The new world of equity crowdfunding

By Josh Hart | uncategorized 0

As of this week, the lending landscape has changed once again. We've seen the rise and fall of bank lending, the rise and regulation of alternative lending, the stream of P2P lending, and now with a revision to a decades-old Securities Act of 1933, changes to the crowdfunding platform to allow equity crowdfunding, also called securities-based crowdfunding.

Why is it new?

In April of 2012, President Barak Obama signed the Jumpstart Our Business Startups Act (JOBS Act) into law. The goal is to make it easier and faster for small businesses to access capital. Title 3 of the JOBS Act focuses on equity crowdfunding for unaccredited investors, meaning that anyone can become an investor in a business, and share in its profits and growth, regardless of the investor's income, net worth, or expected financial gains in the future. Previously, only accredited investors were able to invest in a new business venture. An accredited investor is defined by the SEC as an individual whose net worth, or joint net worth with his or her spouse, exceeds $1 million, or alternatively, an investor who had income exceeding $200,000 in each of the two most recent years with reasonable expectation of earning the same in the current year. Changes to the equity crowdfunding regulations update the Securities Act of 1933 and Securities Exchange Act of 1934, so for the first time in 80 years, companies seeking investments from ordinary Americans can do so without the process of obtaining a full-public stock offering.  
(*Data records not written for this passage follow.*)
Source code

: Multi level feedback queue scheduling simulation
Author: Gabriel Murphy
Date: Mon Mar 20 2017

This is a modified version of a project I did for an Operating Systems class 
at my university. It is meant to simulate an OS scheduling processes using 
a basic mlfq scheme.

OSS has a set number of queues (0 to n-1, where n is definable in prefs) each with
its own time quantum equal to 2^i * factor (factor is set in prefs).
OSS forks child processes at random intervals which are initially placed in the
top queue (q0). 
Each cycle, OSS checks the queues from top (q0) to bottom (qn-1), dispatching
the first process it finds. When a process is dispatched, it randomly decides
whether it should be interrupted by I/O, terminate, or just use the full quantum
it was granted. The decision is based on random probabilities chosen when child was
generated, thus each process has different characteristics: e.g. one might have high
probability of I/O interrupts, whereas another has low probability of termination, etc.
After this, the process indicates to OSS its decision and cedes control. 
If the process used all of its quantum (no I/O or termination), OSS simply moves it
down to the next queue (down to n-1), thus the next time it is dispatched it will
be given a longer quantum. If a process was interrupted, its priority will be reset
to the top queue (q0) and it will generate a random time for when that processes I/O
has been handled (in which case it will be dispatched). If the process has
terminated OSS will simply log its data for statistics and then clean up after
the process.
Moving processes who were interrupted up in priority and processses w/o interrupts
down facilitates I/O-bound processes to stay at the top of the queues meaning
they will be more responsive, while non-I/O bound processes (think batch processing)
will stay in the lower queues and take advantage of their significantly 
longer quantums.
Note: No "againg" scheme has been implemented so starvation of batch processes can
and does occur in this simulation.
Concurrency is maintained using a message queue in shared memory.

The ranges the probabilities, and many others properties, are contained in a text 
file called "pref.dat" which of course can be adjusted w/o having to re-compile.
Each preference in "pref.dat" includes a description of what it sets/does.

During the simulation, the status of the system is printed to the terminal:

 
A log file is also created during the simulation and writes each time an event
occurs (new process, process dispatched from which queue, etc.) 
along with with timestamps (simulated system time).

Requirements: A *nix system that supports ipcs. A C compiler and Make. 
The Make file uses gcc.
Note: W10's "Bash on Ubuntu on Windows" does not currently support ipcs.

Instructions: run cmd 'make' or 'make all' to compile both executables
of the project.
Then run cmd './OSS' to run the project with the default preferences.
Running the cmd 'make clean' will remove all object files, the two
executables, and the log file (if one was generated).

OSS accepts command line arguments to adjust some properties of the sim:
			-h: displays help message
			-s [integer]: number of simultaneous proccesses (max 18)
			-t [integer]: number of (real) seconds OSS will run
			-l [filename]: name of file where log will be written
How equity crowdfunding differs from standard crowdfunding

Kickstarter, GoFundMe, and IndieGoGo are hailed as the top three crowdfunding sites that allow entrepreneurs, inventors, artists, and others supporting a cause to raise money online to fund projects and ideas. Typically an "investor," (it's really a donation rather than investment) receives a token of some sort in return--a tote bag, a certificate, recognition. Now, the exchange is funding for a piece of the business, of future profits. Investors are true investors. With access to non-accredited investors, start-ups can find quicker access to capital, achieving the goal the JOBS Act was created to achieve.
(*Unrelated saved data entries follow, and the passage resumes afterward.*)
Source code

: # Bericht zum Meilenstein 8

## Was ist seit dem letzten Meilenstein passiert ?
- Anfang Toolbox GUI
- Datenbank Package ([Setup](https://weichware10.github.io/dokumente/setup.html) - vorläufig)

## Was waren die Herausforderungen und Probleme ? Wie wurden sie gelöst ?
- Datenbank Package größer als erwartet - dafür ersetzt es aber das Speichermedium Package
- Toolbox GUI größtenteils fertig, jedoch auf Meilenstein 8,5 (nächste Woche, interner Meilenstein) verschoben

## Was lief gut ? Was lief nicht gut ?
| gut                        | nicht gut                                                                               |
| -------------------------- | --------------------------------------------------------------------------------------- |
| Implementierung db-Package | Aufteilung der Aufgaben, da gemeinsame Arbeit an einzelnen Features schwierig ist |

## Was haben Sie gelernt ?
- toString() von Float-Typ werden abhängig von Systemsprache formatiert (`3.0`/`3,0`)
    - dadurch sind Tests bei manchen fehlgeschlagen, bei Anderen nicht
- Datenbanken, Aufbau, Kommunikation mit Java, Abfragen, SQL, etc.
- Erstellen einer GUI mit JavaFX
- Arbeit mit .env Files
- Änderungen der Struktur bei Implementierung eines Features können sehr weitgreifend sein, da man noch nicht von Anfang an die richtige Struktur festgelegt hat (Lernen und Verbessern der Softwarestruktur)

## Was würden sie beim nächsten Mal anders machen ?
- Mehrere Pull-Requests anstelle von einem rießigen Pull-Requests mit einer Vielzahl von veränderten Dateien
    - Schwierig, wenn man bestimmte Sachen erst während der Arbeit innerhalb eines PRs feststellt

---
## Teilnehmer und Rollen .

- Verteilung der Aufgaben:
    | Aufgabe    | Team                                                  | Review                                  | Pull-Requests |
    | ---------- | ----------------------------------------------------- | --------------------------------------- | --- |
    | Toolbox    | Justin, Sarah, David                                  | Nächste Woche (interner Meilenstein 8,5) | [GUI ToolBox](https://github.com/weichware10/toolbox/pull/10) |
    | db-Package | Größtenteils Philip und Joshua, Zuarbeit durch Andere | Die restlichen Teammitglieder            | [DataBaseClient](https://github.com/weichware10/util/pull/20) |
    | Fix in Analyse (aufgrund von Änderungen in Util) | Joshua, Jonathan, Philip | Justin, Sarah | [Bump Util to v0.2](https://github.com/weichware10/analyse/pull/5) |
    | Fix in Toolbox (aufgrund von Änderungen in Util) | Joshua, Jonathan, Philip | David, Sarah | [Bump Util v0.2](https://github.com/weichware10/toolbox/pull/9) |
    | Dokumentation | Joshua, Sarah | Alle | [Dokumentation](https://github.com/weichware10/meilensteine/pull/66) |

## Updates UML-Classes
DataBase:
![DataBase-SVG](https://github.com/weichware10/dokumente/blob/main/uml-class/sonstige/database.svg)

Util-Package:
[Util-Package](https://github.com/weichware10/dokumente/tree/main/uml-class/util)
The cons of equity crowdfunding

Catherine Clifford, (@CatClifford) a staff writer for Entrepreneur, has covered crowdfunding extensively and produces a video series called "Crowdfunding with Cat." She writes, "as much as May 16 represents a finish line for the crowdfunding industry, it's also just the starting line." Clifford notes that the first startups to use equity crowdfunding will be essentially writing their own rules, because it's all new territory. With that will come success and failure, and the trick will be riding it out, and retooling the process to weed out future failure. Entrepreneurs are cautioned to heavily research the equity crowdfunding platform they choose, finding confidence in the platform's set-up and understanding how the platform manages investments in the start-up once the campaign is finished. On the flipside, investors are cautioned the same way. The early birds to the feast will have a pick at investment opportunities, but Clifford cautions, should have "a real stomach for loss." There will be opportunities early on that may not be available once equity crowdfunding becomes more mainstream. Diversification will be important for interested investors, so they're able to weather the storm of the failure rate for small businesses.  
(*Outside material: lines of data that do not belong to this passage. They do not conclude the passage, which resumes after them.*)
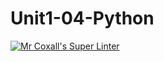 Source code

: # Unit1-04-Python
[![Mr Coxall's Super Linter](https://github.com/ICS3U-Programming-Xiaohan-T/Unit1-04-Python/workflows/Mr%20Coxall's%20Super%20Linter/badge.svg)](https://github.com/ICS3U-Programming-Xiaohan-T/Unit1-04-Python/actions/)
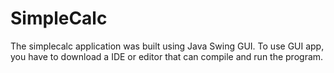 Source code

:# SimpleCalc
The simplecalc application was built using Java Swing GUI.
To use GUI app, you have to download a IDE or editor that can compile and run the program.
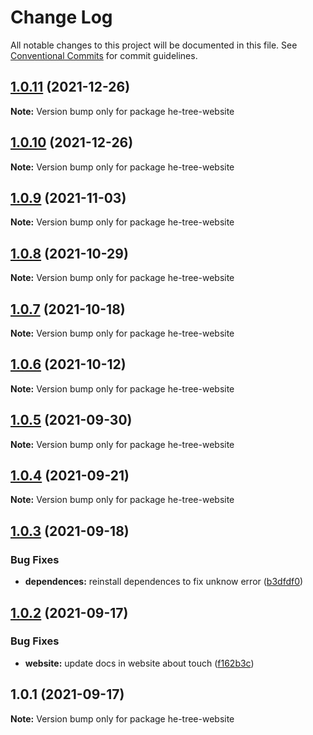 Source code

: # Change Log

All notable changes to this project will be documented in this file.
See [Conventional Commits](https://conventionalcommits.org) for commit guidelines.

## [1.0.11](https://github.com/phphe/he-tree/compare/he-tree-website@1.0.10...he-tree-website@1.0.11) (2021-12-26)

**Note:** Version bump only for package he-tree-website





## [1.0.10](https://github.com/phphe/he-tree/compare/he-tree-website@1.0.9...he-tree-website@1.0.10) (2021-12-26)

**Note:** Version bump only for package he-tree-website





## [1.0.9](https://github.com/phphe/he-tree/compare/he-tree-website@1.0.8...he-tree-website@1.0.9) (2021-11-03)

**Note:** Version bump only for package he-tree-website





## [1.0.8](https://github.com/phphe/he-tree/compare/he-tree-website@1.0.7...he-tree-website@1.0.8) (2021-10-29)

**Note:** Version bump only for package he-tree-website





## [1.0.7](https://github.com/phphe/he-tree/compare/he-tree-website@1.0.6...he-tree-website@1.0.7) (2021-10-18)

**Note:** Version bump only for package he-tree-website





## [1.0.6](https://github.com/phphe/he-tree/compare/he-tree-website@1.0.5...he-tree-website@1.0.6) (2021-10-12)

**Note:** Version bump only for package he-tree-website





## [1.0.5](https://github.com/phphe/he-tree/compare/he-tree-website@1.0.4...he-tree-website@1.0.5) (2021-09-30)

**Note:** Version bump only for package he-tree-website





## [1.0.4](https://github.com/phphe/he-tree/compare/he-tree-website@1.0.3...he-tree-website@1.0.4) (2021-09-21)

**Note:** Version bump only for package he-tree-website





## [1.0.3](https://github.com/phphe/he-tree/compare/he-tree-website@1.0.2...he-tree-website@1.0.3) (2021-09-18)


### Bug Fixes

* **dependences:** reinstall dependences to fix unknow error ([b3dfdf0](https://github.com/phphe/he-tree/commit/b3dfdf0abe4a1a8efc203811280d3af1fac7e387))





## [1.0.2](https://github.com/phphe/he-tree/compare/he-tree-website@1.0.1...he-tree-website@1.0.2) (2021-09-17)


### Bug Fixes

* **website:** update docs in website about touch ([f162b3c](https://github.com/phphe/he-tree/commit/f162b3c63af4c7455db0b191109acb2d56135a53))





## 1.0.1 (2021-09-17)

**Note:** Version bump only for package he-tree-website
More ways to access capital

Celebrants of the JOBS Act are looking at the potential this new law brings. A rejuvenated flow of cash into small business startups is indeed great news, meaning opportunity for entrepreneurs and investors, overall impacting the economy's bottom line. But just as a small business owner is required to research, apply for, and properly plan for the spending of any capital that comes through a traditional loan or an alternative lending opportunity, learning the ropes of this new platform of lending will be an important part of the process for entrepreneurs. Venturebeat offers an in-depth 10-step process for getting involved in equity crowdfunding, from education to building your social network, to researching your investor platform, marketing, insurance, legalities, investor communication, and overall organization of your campaign. Once an entrepreneur has solidified his or her business plan, determining the best way to fund that business should take as much careful deliberation and research as the business plan itself. The additional platform of equity crowdfunding might help more entrepreneurs bring their dreams closer to reality.   What are your thoughts on equity crowdfunding?